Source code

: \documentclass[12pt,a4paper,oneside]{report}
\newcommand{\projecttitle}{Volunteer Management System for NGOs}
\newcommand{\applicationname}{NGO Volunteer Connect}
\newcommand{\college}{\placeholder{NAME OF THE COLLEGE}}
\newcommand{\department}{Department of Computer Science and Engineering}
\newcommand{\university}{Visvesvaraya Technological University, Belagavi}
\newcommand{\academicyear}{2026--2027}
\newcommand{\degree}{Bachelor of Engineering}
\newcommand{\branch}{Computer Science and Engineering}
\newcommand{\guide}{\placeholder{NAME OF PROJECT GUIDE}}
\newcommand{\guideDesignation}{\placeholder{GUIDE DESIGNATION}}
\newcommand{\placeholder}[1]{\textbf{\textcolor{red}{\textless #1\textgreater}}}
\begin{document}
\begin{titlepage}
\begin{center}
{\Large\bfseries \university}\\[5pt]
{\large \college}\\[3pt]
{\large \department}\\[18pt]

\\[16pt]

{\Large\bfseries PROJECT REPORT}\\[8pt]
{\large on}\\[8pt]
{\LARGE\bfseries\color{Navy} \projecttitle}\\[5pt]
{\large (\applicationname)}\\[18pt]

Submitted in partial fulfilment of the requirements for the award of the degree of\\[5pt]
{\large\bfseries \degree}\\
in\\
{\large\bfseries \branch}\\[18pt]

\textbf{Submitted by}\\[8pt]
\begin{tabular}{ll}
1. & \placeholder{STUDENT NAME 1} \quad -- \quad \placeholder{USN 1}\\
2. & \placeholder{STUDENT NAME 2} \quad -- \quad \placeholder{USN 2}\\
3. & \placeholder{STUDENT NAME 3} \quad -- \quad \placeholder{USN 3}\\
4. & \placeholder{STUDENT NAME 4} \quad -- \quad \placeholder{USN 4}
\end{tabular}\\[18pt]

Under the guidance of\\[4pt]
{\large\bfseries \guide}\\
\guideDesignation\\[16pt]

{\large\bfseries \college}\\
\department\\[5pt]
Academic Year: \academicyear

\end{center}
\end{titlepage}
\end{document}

WHAT THIS TASK INVOLVES:
Whenever the word "Submitted" appears in a line of the data above, that line counts. Say how many lines count, and nothing more.

ANSWER SPACE:
2